Mission Impossible
Richard Holbrooke has become Washington's favorite last-ditch diplomat. The newly nominated ambassador to the U.N. doesn't balk at hopeless missions, but he doesn't always succeed either. Three years ago, he waded into the intractable war in Bosnia and crafted a cease-fire that has lasted to this day. In 1997, as President Clinton's special envoy, he stepped into the 24-year-old struggle between Greece and Turkey over Cyprus and has so far achieved no major breakthrough. Last week he gamely turned his hand to the Yugoslav province of Kosovo, the site of a festering rebellion between 1.8 million ethnic Albanians and their Serb overlords, and quickly found himself in a diplomatic theater of the absurd.
June 23, 8:30 a.m., aboard a U.S. Air Force C-20 executive jet.
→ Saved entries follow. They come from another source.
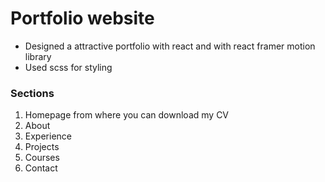 <h1>Portfolio website</h1>
<ul>
  <li>Designed a attractive portfolio with react and with react framer motion library</li>
  <li>Used scss for styling</li>
</ul>
<h3>Sections</h3>
<ol>
  <li>Homepage from where you can download my CV</li>
  <li>About</li>
  <li>Experience</li>
  <li>Projects</li>
  <li>Courses</li>
  <li>Contact</li>
</ol>
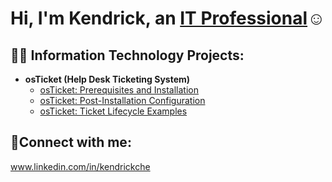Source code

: <h1>Hi, I'm Kendrick, an <a href="https://linkedin.com/in/Kendrickche">IT Professional</a>☺</h1>

<h2>👨‍💻 Information Technology Projects:</h2>

- <b>osTicket (Help Desk Ticketing System)</b>
  - [osTicket: Prerequisites and Installation](https://github.com/kendrickche/osticket-prereqs)
  - [osTicket: Post-Installation Configuration](https://github.com/kendrickche/post-install-config)
  - [osTicket: Ticket Lifecycle Examples](https://github.com/kendrickche/ticket-lifecycle)
  
<h2>🤳Connect with me:</h2>

www.linkedin.com/in/kendrickche

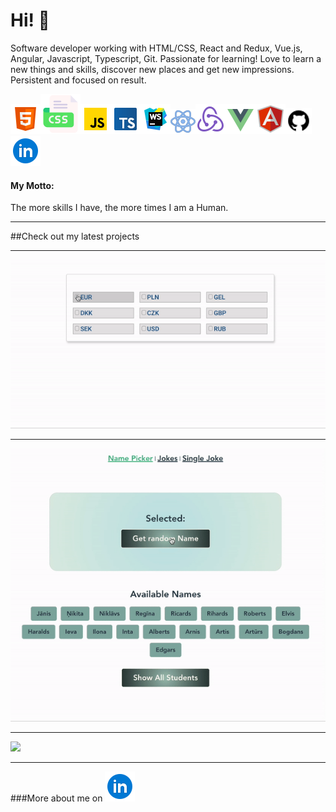 <h1>Hi! 👋 </h1>

<p>Software developer working with HTML/CSS, React and Redux, Vue.js, Angular, Javascript, Typescript, Git. Passionate for learning! Love to learn a new things and skills, discover new places and get new impressions.
Persistent and focused on result. </p>
<div>
<img src="icons8-html-5-48.png" alt="HTML"><img src="icons8-css-64.png" alt="CSS"><img src="icons8-javascript-48.png" alt="JS"><img src="icons8-typescript-48.png" alt="TS"><img src="icons8-webstorm-48.png" alt="WS"><img src="icons8-react-40.png" alt="React"><img src="icons8-redux-48.png" alt="Redux"><img src="icons8-vue-js-48.png" alt="Vue.js"><img src="icons8-angularjs-48.png" alt="Angular.js"><img src="icons8-github-30.png" alt="GitHub"><img src="icons8-linkedin-circled-48.png" alt="Linkedin">
</div>
<h4>My Motto:</h4>
<p>The more skills I have, the more times I am a Human.</p>
<hr>

##Check out my latest projects
<hr>
<img src="currency-picker.gif">
<hr>
<img src="random-name-picker.gif">
<hr>
<img src="rick-and-morty-Angular.gif">
<hr>

###More about me on
<a href="http://linkedin.com/in/inta-ozolina">
<img src="icons8-linkedin-circled-48.png" alt="Linkedin"></a>

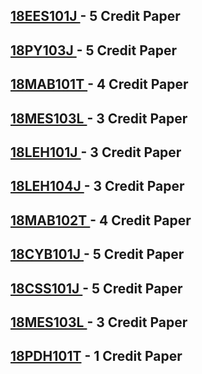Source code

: ## <a href = "https://github.com/Grace-Hephzibah/18EES101J" > 18EES101J </a> - 5 Credit Paper

## <a href = "https://github.com/Grace-Hephzibah/18PY103J" > 18PY103J </a> - 5 Credit Paper

## <a href = "https://github.com/Grace-Hephzibah/18MAB101T" > 18MAB101T </a> - 4 Credit Paper

## <a href = "https://github.com/Grace-Hephzibah/18MES103L" > 18MES103L </a> - 3 Credit Paper

## <a href = "https://github.com/Grace-Hephzibah/18LEH101J" > 18LEH101J </a> - 3 Credit Paper

## <a href = "https://github.com/Grace-Hephzibah/18LEH104J" > 18LEH104J </a> - 3 Credit Paper

## <a href = "https://github.com/Grace-Hephzibah/18MAB102T" > 18MAB102T </a> - 4 Credit Paper

## <a href = "https://github.com/Grace-Hephzibah/18CYB101J" > 18CYB101J </a> - 5 Credit Paper

## <a href = "https://github.com/Grace-Hephzibah/18CSS101J" > 18CSS101J </a> - 5 Credit Paper

## <a href = "https://github.com/Grace-Hephzibah/18MES101L" > 18MES103L </a> - 3 Credit Paper

## <a href = "https://github.com/Grace-Hephzibah/18PDH101T" > 18PDH101T</a> - 1 Credit Paper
Holbrooke flips through confidential State Department cables and contemplates the task ahead. He has been dispatched to persuade Yugoslav President Slobodan Milosevic and Kosovo's ethnic Albanian rebels to stop shooting and start talking. As he prepares to face the Balkan furies again, Holbrooke sits quietly, looking anxious. "The goal is to prevent a war," he tells TIME, which was given exclusive access to the trip. "But it may be impossible."
All Balkan conflicts are complex, but this one is a dilly. The province, about half the size of New Jersey, is internationally recognized as a territorial part of Serb-ruled Yugoslavia, land they hold dear as their sacred ancestral home. But its 2 million inhabitants are 90% ethnic Albanians, known as Kosovars, who have long felt stifled under the domination of Belgrade. Their patience has been running out since 1989, when Milosevic revoked their autonomy and two years later launched a violent crackdown.
Now tempers on both sides are exploding as the Kosovars demand full independence and Milosevic bids to bring the rebels to heel. Since March, when the Yugoslav army began an offensive against the guerrillas known as the Kosovo Liberation Army, about 300 people have died and an estimated 65,000 have been driven from their homes. When Holbrooke arrives, 50,000 Serb forces and several thousand K.L.A. fighters are skirmishing all over the province, targeting civilians in one another's villages.
The K.L.A., as well as the moderate ethnic Albanian leader Ibrahim Rugova, insist that outright independence is the only acceptable solution. Milosevic shows no willingness to countenance that and has stalled on negotiations in order to launch his crackdown. The West frets that escalation of the conflict could lead to a Balkan war wider and more destabilizing than Bosnia's, drawing in Albania, Macedonia and even Greece. Holbrooke's aim is to cajole everyone to the bargaining table.
Tuesday, 10:30 a.m., Skopje. Holbrooke has made a brief stop to assure Macedonians that the U.S. will try to keep Kosovo's violence from spilling into their country. Christopher Hill, the U.S. ambassador to Macedonia who has spent considerable time with Milosevic in past negotiations, joins Holbrooke's shuttle. The envoys already conclude that the best Holbrooke might finagle from Milosevic is an agreement to pull some forces out of Kosovo, but Holbrooke must also persuade the Kosovar rebels to stop their advances. Concessions won't come easily from them either.